(Stored data entries)

◆ ◆ ◆

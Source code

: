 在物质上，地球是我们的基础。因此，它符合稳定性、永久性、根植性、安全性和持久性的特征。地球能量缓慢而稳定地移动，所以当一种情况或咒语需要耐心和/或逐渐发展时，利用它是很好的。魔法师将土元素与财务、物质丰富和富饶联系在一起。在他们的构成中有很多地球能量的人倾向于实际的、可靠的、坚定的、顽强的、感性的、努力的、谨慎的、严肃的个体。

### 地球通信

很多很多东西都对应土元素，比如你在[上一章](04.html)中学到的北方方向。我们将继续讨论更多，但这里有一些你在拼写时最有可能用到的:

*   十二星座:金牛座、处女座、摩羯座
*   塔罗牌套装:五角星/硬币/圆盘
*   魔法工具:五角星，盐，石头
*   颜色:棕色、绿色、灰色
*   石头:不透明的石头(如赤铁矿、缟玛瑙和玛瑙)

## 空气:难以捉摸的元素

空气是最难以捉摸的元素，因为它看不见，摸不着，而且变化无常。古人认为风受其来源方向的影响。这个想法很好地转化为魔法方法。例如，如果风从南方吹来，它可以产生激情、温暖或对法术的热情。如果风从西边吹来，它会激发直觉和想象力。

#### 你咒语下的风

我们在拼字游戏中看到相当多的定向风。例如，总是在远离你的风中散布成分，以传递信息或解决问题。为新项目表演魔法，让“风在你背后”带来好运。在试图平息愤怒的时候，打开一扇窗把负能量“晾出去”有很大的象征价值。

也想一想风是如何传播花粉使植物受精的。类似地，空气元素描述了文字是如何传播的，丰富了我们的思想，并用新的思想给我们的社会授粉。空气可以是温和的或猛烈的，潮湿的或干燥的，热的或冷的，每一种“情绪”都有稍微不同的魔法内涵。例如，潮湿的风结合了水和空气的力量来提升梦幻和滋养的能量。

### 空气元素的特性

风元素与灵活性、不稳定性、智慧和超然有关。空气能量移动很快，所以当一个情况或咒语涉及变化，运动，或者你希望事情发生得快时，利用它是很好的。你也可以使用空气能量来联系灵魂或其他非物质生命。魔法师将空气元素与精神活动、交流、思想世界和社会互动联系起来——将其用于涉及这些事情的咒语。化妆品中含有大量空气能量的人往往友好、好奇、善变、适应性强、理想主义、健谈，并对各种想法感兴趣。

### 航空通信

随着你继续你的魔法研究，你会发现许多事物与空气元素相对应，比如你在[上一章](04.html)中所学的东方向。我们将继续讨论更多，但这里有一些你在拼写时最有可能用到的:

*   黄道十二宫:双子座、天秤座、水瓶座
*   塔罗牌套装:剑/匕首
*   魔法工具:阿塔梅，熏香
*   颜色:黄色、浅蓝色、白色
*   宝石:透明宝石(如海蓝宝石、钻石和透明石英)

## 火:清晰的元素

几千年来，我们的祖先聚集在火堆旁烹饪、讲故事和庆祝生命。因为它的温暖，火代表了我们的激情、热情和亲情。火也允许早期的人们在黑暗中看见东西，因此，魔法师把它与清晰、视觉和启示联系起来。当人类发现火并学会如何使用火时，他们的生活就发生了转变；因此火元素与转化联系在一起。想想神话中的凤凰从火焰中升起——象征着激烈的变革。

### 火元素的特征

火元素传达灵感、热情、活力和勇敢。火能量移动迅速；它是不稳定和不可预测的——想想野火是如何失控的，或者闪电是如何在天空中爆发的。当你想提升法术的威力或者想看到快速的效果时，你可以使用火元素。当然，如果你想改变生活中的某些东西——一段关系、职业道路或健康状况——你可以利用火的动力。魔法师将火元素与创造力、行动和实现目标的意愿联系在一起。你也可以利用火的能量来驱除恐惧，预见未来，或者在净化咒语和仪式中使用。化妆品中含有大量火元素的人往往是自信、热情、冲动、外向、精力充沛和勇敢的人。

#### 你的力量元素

◆ ◆ ◆

* [PROBLEM] What is needed is every line from the data above that includes the string "但这里有一些你在拼写时最有可能用到的", copied out.

* [SOLUTION]
很多很多东西都对应土元素，比如你在[上一章](04.html)中学到的北方方向。我们将继续讨论更多，但这里有一些你在拼写时最有可能用到的:
随着你继续你的魔法研究，你会发现许多事物与空气元素相对应，比如你在[上一章](04.html)中所学的东方向。我们将继续讨论更多，但这里有一些你在拼写时最有可能用到的:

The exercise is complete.